**Work to be completed**: The records that follow are to be repeated in full, with no pictures retained.

Segment Start: Study material

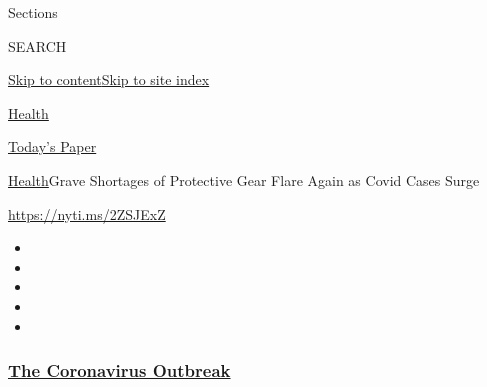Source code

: Sections

SEARCH

\protect\hyperlink{site-content}{Skip to
content}\protect\hyperlink{site-index}{Skip to site index}

\href{https://www.nytimes3xbfgragh.onion/section/health}{Health}

\href{https://myaccount.nytimes3xbfgragh.onion/auth/login?response_type=cookie\&client_id=vi}{}

\href{https://www.nytimes3xbfgragh.onion/section/todayspaper}{Today's
Paper}

\href{/section/health}{Health}\textbar{}Grave Shortages of Protective
Gear Flare Again as Covid Cases Surge

\url{https://nyti.ms/2ZSJExZ}

\begin{itemize}
\item
\item
\item
\item
\item
\end{itemize}

\hypertarget{the-coronavirus-outbreak}{%
\subsubsection{\texorpdfstring{\href{https://www.nytimes3xbfgragh.onion/news-event/coronavirus?name=styln-coronavirus-national\&region=TOP_BANNER\&block=storyline_menu_recirc\&action=click\&pgtype=Article\&impression_id=97a76520-f2d4-11ea-b9d1-d10fb06eae1c\&variant=undefined}{The
Coronavirus
Outbreak}}{The Coronavirus Outbreak}}\label{the-coronavirus-outbreak}}


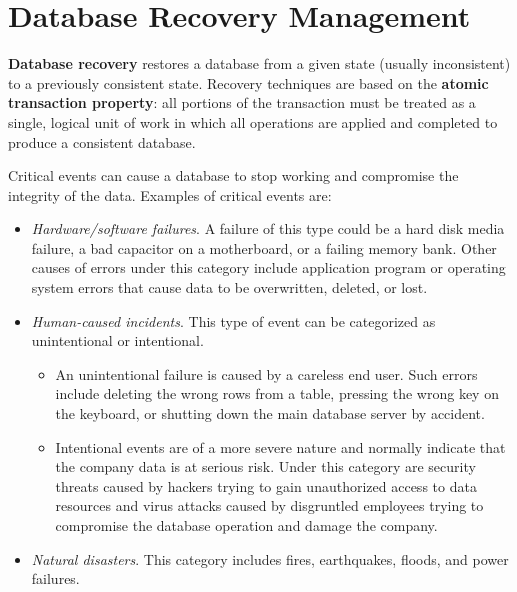 \documentclass[a4paper, 11pt, titlepage]{report}
\begin{document}
\section{Database Recovery Management}
\textbf{Database recovery} restores a database from a given state (usually inconsistent) to a previously consistent state. Recovery techniques are based on the \textbf{atomic transaction property}: all portions of the transaction must be treated as a single, logical unit of work in which all operations are applied and completed to produce a consistent database.

Critical events can cause a database to stop working and compromise the integrity of the data. Examples of critical events are:
\begin{itemize}
\item \textit{Hardware/software failures}. A failure of this type could be a hard disk media failure,
a bad capacitor on a motherboard, or a failing memory bank. Other causes of errors under this category include application program or operating system errors that cause data to be overwritten, deleted, or lost.
\item \textit{Human-caused incidents}. This type of event can be categorized as unintentional or
intentional.
\begin{itemize}
\item An unintentional failure is caused by a careless end user. Such errors include deleting the wrong rows from a table, pressing the wrong key on the keyboard, or shutting down the main database server by accident.
\item Intentional events are of a more severe nature and normally indicate that the company data is at serious risk. Under this category are security threats caused by hackers trying to gain unauthorized access to data resources and virus attacks caused by disgruntled employees trying to compromise the database operation and damage the company.
\end{itemize}
\item \textit{Natural disasters}. This category includes fires, earthquakes, floods, and power failures.
\end{itemize}
\end{document}
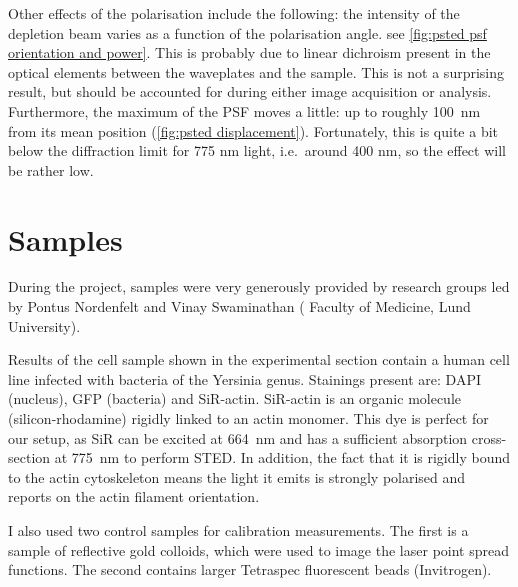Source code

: Other effects of the polarisation include the following: the intensity of the depletion beam varies as a function of the polarisation angle. see \autoref{fig:psted psf orientation and power}. This is probably due to linear dichroism present in the optical elements between the waveplates and the sample. This is not a surprising result, but should be accounted for during either image acquisition or analysis. Furthermore, the maximum of the PSF moves a little: up to roughly 100~nm from its mean position (\autoref{fig:psted displacement}). Fortunately, this is quite a bit below the diffraction limit for 775 nm light, i.e.~around 400 nm, so the effect will be rather low.

\section{Samples}
\label{sec:samples}

During the project, samples were very generously provided by research groups led by Pontus Nordenfelt and Vinay Swaminathan (%
Faculty of Medicine, Lund University).

Results of the cell sample shown in the experimental section contain a human cell line infected with bacteria of the Yersinia genus. Stainings present are: DAPI (nucleus), GFP (bacteria) and SiR-actin. SiR-actin is an organic molecule (silicon-rhodamine) rigidly linked to an actin monomer. This dye is perfect for our setup, as SiR can be excited at 664~nm and has a sufficient absorption cross-section at 775~nm to perform STED. In addition, the fact that it is rigidly bound to the actin cytoskeleton means the light it emits is strongly polarised and reports on the actin filament orientation.

I also used two control samples for calibration measurements. The first is a sample of reflective gold colloids, which were used to image the laser point spread functions. The second contains larger Tetraspec fluorescent beads (Invitrogen).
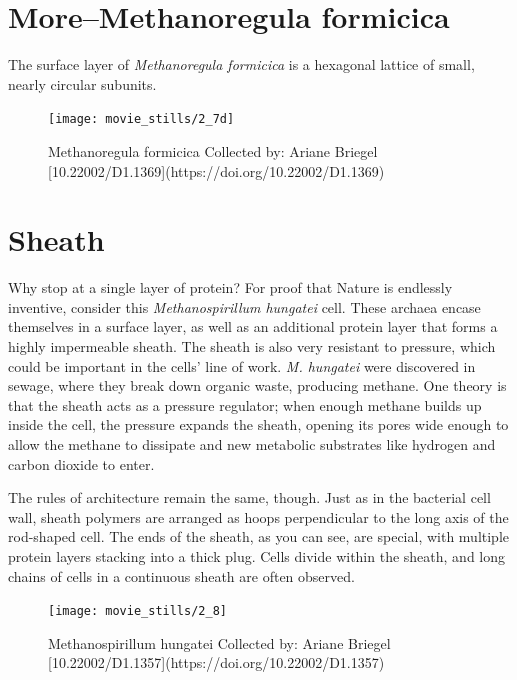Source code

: \documentclass[]{tufte-book}
\begin{document}
\hypertarget{moremethanoregula-formicica}{\section{More--Methanoregula
formicica}\label{moremethanoregula-formicica}}

The surface layer of \emph{Methanoregula formicica} is a hexagonal
lattice of small, nearly circular subunits.

\begin{figure}
\texttt{[image: movie\_stills/2\_7d]} \caption[Methanoregula formicica Collected by]{Methanoregula formicica Collected by: Ariane Briegel [10.22002/D1.1369](https://doi.org/10.22002/D1.1369)}\label{fig:unnamed-chunk-41}
\end{figure}

\section{Sheath}\label{sheath}

Why stop at a single layer of protein? For proof that Nature is
endlessly inventive, consider this \emph{Methanospirillum hungatei}
cell. These archaea encase themselves in a surface layer, as well as an
additional protein layer that forms a highly impermeable sheath. The
sheath is also very resistant to pressure, which could be important in
the cells' line of work. \emph{M. hungatei} were discovered in sewage,
where they break down organic waste, producing methane. One theory is
that the sheath acts as a pressure regulator; when enough methane builds
up inside the cell, the pressure expands the sheath, opening its pores
wide enough to allow the methane to dissipate and new metabolic
substrates like hydrogen and carbon dioxide to enter.

The rules of architecture remain the same, though. Just as in the
bacterial cell wall, sheath polymers are arranged as hoops perpendicular
to the long axis of the rod-shaped cell. The ends of the sheath, as you
can see, are special, with multiple protein layers stacking into a thick
plug. Cells divide within the sheath, and long chains of cells in a
continuous sheath are often observed.

\begin{figure}
\texttt{[image: movie\_stills/2\_8]} \caption[Methanospirillum hungatei Collected by]{Methanospirillum hungatei Collected by: Ariane Briegel [10.22002/D1.1357](https://doi.org/10.22002/D1.1357)}\label{fig:unnamed-chunk-42}
\end{figure}
\end{document}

Segment End: Study material

**Response for this exercise**:
Source code

: Sections

SEARCH

\protect\hyperlink{site-content}{Skip to
content}\protect\hyperlink{site-index}{Skip to site index}

\href{https://www.nytimes3xbfgragh.onion/section/health}{Health}

\href{https://myaccount.nytimes3xbfgragh.onion/auth/login?response_type=cookie\&client_id=vi}{}

\href{https://www.nytimes3xbfgragh.onion/section/todayspaper}{Today's
Paper}

\href{/section/health}{Health}\textbar{}Grave Shortages of Protective
Gear Flare Again as Covid Cases Surge

\url{https://nyti.ms/2ZSJExZ}

\begin{itemize}
\item
\item
\item
\item
\item
\end{itemize}

\hypertarget{the-coronavirus-outbreak}{%
\subsubsection{\texorpdfstring{\href{https://www.nytimes3xbfgragh.onion/news-event/coronavirus?name=styln-coronavirus-national\&region=TOP_BANNER\&block=storyline_menu_recirc\&action=click\&pgtype=Article\&impression_id=97a76520-f2d4-11ea-b9d1-d10fb06eae1c\&variant=undefined}{The
Coronavirus
Outbreak}}{The Coronavirus Outbreak}}\label{the-coronavirus-outbreak}}


 \documentclass[a4paper, 11pt, titlepage]{report}
\begin{document}
\section{Database Recovery Management}
\textbf{Database recovery} restores a database from a given state (usually inconsistent) to a previously consistent state. Recovery techniques are based on the \textbf{atomic transaction property}: all portions of the transaction must be treated as a single, logical unit of work in which all operations are applied and completed to produce a consistent database.

Critical events can cause a database to stop working and compromise the integrity of the data. Examples of critical events are:
\begin{itemize}
\item \textit{Hardware/software failures}. A failure of this type could be a hard disk media failure,
a bad capacitor on a motherboard, or a failing memory bank. Other causes of errors under this category include application program or operating system errors that cause data to be overwritten, deleted, or lost.
\item \textit{Human-caused incidents}. This type of event can be categorized as unintentional or
intentional.
\begin{itemize}
\item An unintentional failure is caused by a careless end user. Such errors include deleting the wrong rows from a table, pressing the wrong key on the keyboard, or shutting down the main database server by accident.
\item Intentional events are of a more severe nature and normally indicate that the company data is at serious risk. Under this category are security threats caused by hackers trying to gain unauthorized access to data resources and virus attacks caused by disgruntled employees trying to compromise the database operation and damage the company.
\end{itemize}
\item \textit{Natural disasters}. This category includes fires, earthquakes, floods, and power failures.
\end{itemize}
\end{document}
Source code

: Other effects of the polarisation include the following: the intensity of the depletion beam varies as a function of the polarisation angle. see \autoref{fig:psted psf orientation and power}. This is probably due to linear dichroism present in the optical elements between the waveplates and the sample. This is not a surprising result, but should be accounted for during either image acquisition or analysis. Furthermore, the maximum of the PSF moves a little: up to roughly 100~nm from its mean position (\autoref{fig:psted displacement}). Fortunately, this is quite a bit below the diffraction limit for 775 nm light, i.e.~around 400 nm, so the effect will be rather low.

\section{Samples}
\label{sec:samples}

During the project, samples were very generously provided by research groups led by Pontus Nordenfelt and Vinay Swaminathan (%
Faculty of Medicine, Lund University).

Results of the cell sample shown in the experimental section contain a human cell line infected with bacteria of the Yersinia genus. Stainings present are: DAPI (nucleus), GFP (bacteria) and SiR-actin. SiR-actin is an organic molecule (silicon-rhodamine) rigidly linked to an actin monomer. This dye is perfect for our setup, as SiR can be excited at 664~nm and has a sufficient absorption cross-section at 775~nm to perform STED. In addition, the fact that it is rigidly bound to the actin cytoskeleton means the light it emits is strongly polarised and reports on the actin filament orientation.

I also used two control samples for calibration measurements. The first is a sample of reflective gold colloids, which were used to image the laser point spread functions. The second contains larger Tetraspec fluorescent beads (Invitrogen).
Source code

: \documentclass[]{tufte-book}
\begin{document}
\hypertarget{moremethanoregula-formicica}{\section{More--Methanoregula
formicica}\label{moremethanoregula-formicica}}

The surface layer of \emph{Methanoregula formicica} is a hexagonal
lattice of small, nearly circular subunits.

\begin{figure}
\texttt{[image: movie\_stills/2\_7d]} \caption[Methanoregula formicica Collected by]{Methanoregula formicica Collected by: Ariane Briegel [10.22002/D1.1369](https://doi.org/10.22002/D1.1369)}\label{fig:unnamed-chunk-41}
\end{figure}

\section{Sheath}\label{sheath}

Why stop at a single layer of protein? For proof that Nature is
endlessly inventive, consider this \emph{Methanospirillum hungatei}
cell. These archaea encase themselves in a surface layer, as well as an
additional protein layer that forms a highly impermeable sheath. The
sheath is also very resistant to pressure, which could be important in
the cells' line of work. \emph{M. hungatei} were discovered in sewage,
where they break down organic waste, producing methane. One theory is
that the sheath acts as a pressure regulator; when enough methane builds
up inside the cell, the pressure expands the sheath, opening its pores
wide enough to allow the methane to dissipate and new metabolic
substrates like hydrogen and carbon dioxide to enter.

The rules of architecture remain the same, though. Just as in the
bacterial cell wall, sheath polymers are arranged as hoops perpendicular
to the long axis of the rod-shaped cell. The ends of the sheath, as you
can see, are special, with multiple protein layers stacking into a thick
plug. Cells divide within the sheath, and long chains of cells in a
continuous sheath are often observed.

\begin{figure}
\texttt{[image: movie\_stills/2\_8]} \caption[Methanospirillum hungatei Collected by]{Methanospirillum hungatei Collected by: Ariane Briegel [10.22002/D1.1357](https://doi.org/10.22002/D1.1357)}\label{fig:unnamed-chunk-42}
\end{figure}
\end{document}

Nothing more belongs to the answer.